The World Health Organization currently recommends that patients begin taking AIDS medicines, called antiretroviral drugs, when symptoms appear or when their CD4 count drops below 200.
The count measures immune cells that are killed off by the AIDS virus, HIV.
Beginning treatment when CD4 drops to 200 works well, but a team of Haitian and American doctors at the GHESKIO clinic in Port-au-Prince wanted to see if they could do better.
In the study, patients were randomly assigned either to get AIDS medicines when their CD4 count hit 200, the standard procedure, or to get the antiretrovirals earlier, when their CD4 had only dropped to 350.

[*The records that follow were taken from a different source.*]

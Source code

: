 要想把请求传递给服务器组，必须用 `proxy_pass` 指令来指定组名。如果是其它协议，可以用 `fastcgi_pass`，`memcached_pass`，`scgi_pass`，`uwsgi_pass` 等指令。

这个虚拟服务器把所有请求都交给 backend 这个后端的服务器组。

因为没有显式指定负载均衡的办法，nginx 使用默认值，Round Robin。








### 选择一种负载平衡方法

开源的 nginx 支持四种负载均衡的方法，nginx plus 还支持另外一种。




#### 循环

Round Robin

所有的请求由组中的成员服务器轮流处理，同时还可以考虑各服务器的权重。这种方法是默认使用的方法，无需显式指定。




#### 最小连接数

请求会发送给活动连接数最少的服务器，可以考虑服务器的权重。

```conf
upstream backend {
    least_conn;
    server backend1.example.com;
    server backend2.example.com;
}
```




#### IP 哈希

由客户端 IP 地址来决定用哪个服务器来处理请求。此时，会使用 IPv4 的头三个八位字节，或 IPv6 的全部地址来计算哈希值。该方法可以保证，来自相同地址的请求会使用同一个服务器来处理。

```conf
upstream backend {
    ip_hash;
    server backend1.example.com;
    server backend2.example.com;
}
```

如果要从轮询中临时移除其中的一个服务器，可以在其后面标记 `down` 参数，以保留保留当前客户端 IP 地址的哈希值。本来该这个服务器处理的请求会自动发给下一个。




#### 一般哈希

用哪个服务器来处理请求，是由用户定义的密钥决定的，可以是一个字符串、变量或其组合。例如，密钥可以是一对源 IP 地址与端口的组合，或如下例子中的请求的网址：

Researcher Daniel Fitzgerald explains that "the results of the trial showed that the rate of mortality was cut by 75 percent if antiretroviral drugs were started earlier. And also that the rates of tuberculosis" — a common side-effect of HIV infection — "that those rates were cut in half by starting earlier."
Fitzgerald says his randomized study provides additional support for previous studies that suggested doctors are sometimes waiting too long before beginning treatment for HIV-infected patients.
"I think there have been some observational, smaller studies that suggested the same thing. So when you put these observational studies together with a 'gold standard' clinical trial, the findings are overwhelming."
The new standard of starting treatment at a CD4 count of 350 has already been embraced by the World Health Organization and the United Nations' UNAIDS program. The new treatment protocols come as the 18th International AIDS Conference is set to open in Vienna, July 18-23.
The study was conducted in Haiti, one of the world's poorest countries, with one of the highest rates of HIV infection outside Africa. Antiretroviral drugs have come down in price, but starting treatment earlier can still represent a lot of money. Nevertheless, Fitzgerald says it looks like a good investment.
"My strong belief is that it may in the long run save more money, that we're preventing a lot of tuberculosis," he says. "We're preventing people from going into the hospital. We're making people who would have been feeling sick and maybe not being able to work as much — are able to keep their jobs. So I think the tradeoffs are enough that it's really worth it to start early."
We reached Daniel Fitzgerald at his office at Weill Cornell Medical College in New York. The paper on early HIV treatment is published in the New England Journal of Medicine.